Two principles are used throughout EF’s internal services:

  • All services are defined by interfaces. Services are not defined by classes. This means that when implementing a class that uses other services it should depend on only interfaces in its constructor.
  • Whenever possible, dependencies of one service on another should be made explicit using constructor injection.

When used together these principles make it easy to see the dependencies in the system. It ensures that services only make use of the public API service defined by other services and do not depend on any implementation details.

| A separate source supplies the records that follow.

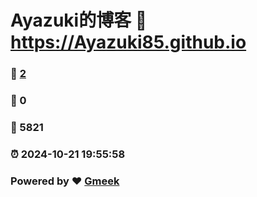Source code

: # Ayazuki的博客 :link: https://Ayazuki85.github.io 
### :page_facing_up: [2](https://Ayazuki85.github.io/tag.html) 
### :speech_balloon: 0 
### :hibiscus: 5821 
### :alarm_clock: 2024-10-21 19:55:58 
### Powered by :heart: [Gmeek](https://github.com/Meekdai/Gmeek)
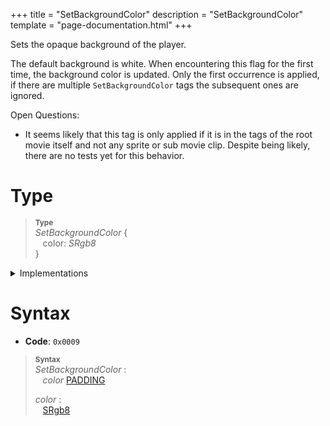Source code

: +++
title = "SetBackgroundColor"
description = "SetBackgroundColor"
template = "page-documentation.html"
+++

Sets the opaque background of the player.

The default background is white. When encountering this flag for the first time,
the background color is updated. Only the first occurrence is applied, if there
are multiple `SetBackgroundColor` tags the subsequent ones are ignored.

Open Questions:
- It seems likely that this tag is only applied if it is in the tags of the root
movie itself and not any sprite or sub movie clip. Despite being likely, there
are no tests yet for this behavior.

# Type

> **<sup>Type</sup>**\
> _SetBackgroundColor_ {\
> &nbsp;&nbsp; color: _SRgb8_\
> }

<details>
<summary>
Implementations
</summary>

- [Rust](https://docs.rs/swf-types/0.10.0/swf_types/tags/struct.SetBackgroundColor.html)
- [TypeScript](https://github.com/open-flash/swf-types/blob/master/ts/src/lib/tags/set-background-color.ts)

</details>

# Syntax

- **Code**: `0x0009`

> **<sup>Syntax</sup>**\
> _SetBackgroundColor_ :\
> &nbsp;&nbsp; _color_ [PADDING]
>
> _color_ :\
> &nbsp;&nbsp; [SRgb8]

[SRgb8]: @/documentation/swf/base.md#s-rgb8
[PADDING]: @/documentation/swf/primitives.md#padding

(There are some cases where constructor injection is not possible, usually when dependencies are conditional. For example, the QueryContextFactory depends on IStateManager for tracking entities. However, if the query is a no-tracking query, then the state manager is not needed. Therefore, as a perf optimization, the QueryContextFactory does not depend on IStateManager directly, but instead depends on ICurrentDbContext. This in turns allows IStateManager to be loaded if it is needed by using ICurrentDbContext as a service locator.)

Scopes

EF Core creates a scope for each context instance such that there is essentially a scope for each session. This scope has two purposes:

  • It allows services that should work together within the session to depend on each other in a natural way. For example, in a given scope (session) there is one IStateManager, one INavigationFixer, one IChangeDetector, and so on. These all work together with the currently tracked entities. These services are released/disposed at the end of the session leaving the system clean for the next session.
  • It allows different services to be resolved for different context instances. This is most important for resolving the correct services for the current session’s database provider.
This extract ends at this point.